Substantially more money, half the distance to drive each day and, icing on the cake, they do flextime; I can, if I want, arrange my hours to have every second Friday off. I want!

On top of that they didn't bat an eyelid when I told them, during the initial phone screening, that I needed time off (39 days hence) to go to Australia. They won't pay me during the two weeks I'm gone but I'd hardly expect them to given that I'll be disappearing a month into the new job. The upside of that is that I'll still have 3 weeks leave at the end of the first year.

I'm pretty chuffed at landing a new job on only the second interview. Which isn't the same as saying on only the second application. It's amazing how one can send ones resume off and hear nothing. I was pretty choosy about when I sent my resume; in the job I'm leaving I had often to go through resumes for software developers and it was amazing the mismatches. We'd be looking for a c++ developer with 2 years experience; we'd get applicants who knew unix scripting or SQL server admin but no c++. Don't get me wrong, those are both useful skills, if you're a unix shop or a heavy database user; we weren't.

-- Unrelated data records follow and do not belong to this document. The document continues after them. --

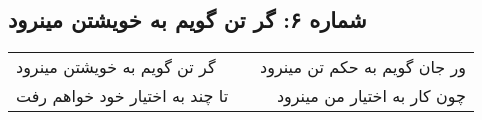 \begin{center}
\section*{شماره ۶: گر تن گویم به خویشتن مینرود}
\label{sec:006}
\begin{longtable}{l p{0.5cm} r}
گر تن گویم به خویشتن مینرود
&&
ور جان گویم به حکم تن مینرود
\\
تا چند به اختیار خود خواهم رفت
&&
چون کار به اختیار من مینرود
\\
\end{longtable}
\end{center}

Back in 1988 I was also looking for a job and listed C as my primary language skill. I recall being sent to an interview and doing well until it came time for the practical test; they sat me down in front of a Pascal compiler, a language I knew very little about. Failed of course. You'll have noticed above that I said 'sent to an interview'. Meaning it was a recruitment agency that had set the interview up. When I followed up the guy said 'well, Pascal has a C in it!'. I wish that were a joke but alas it's not.

Given that I was looking for a senior position there was no way I was going to apply for a job requiring skills I don't have. Not only does one run the risk of coming off at the interview as a clueless dill, it's a waste of my time and theirs.

So one sends off ones resume and... nothing. I talked about this with Guy[^] a few weeks ago and he was also surprised that US companies don't seem to respond with a polite 'thanks but you don't appear to be a good match at this time'. It's been a lot of years since I last applied for a job in Australia and things may have changed but I seem to recall at least the courtesy of a reply. Methinks perhaps they're afraid of lawsuits; perhaps it's easier to pretend they never saw the resumes they winnowed out. *shrug*

As for the resumes *I* winnowed out; well that's personnel's job isn't it!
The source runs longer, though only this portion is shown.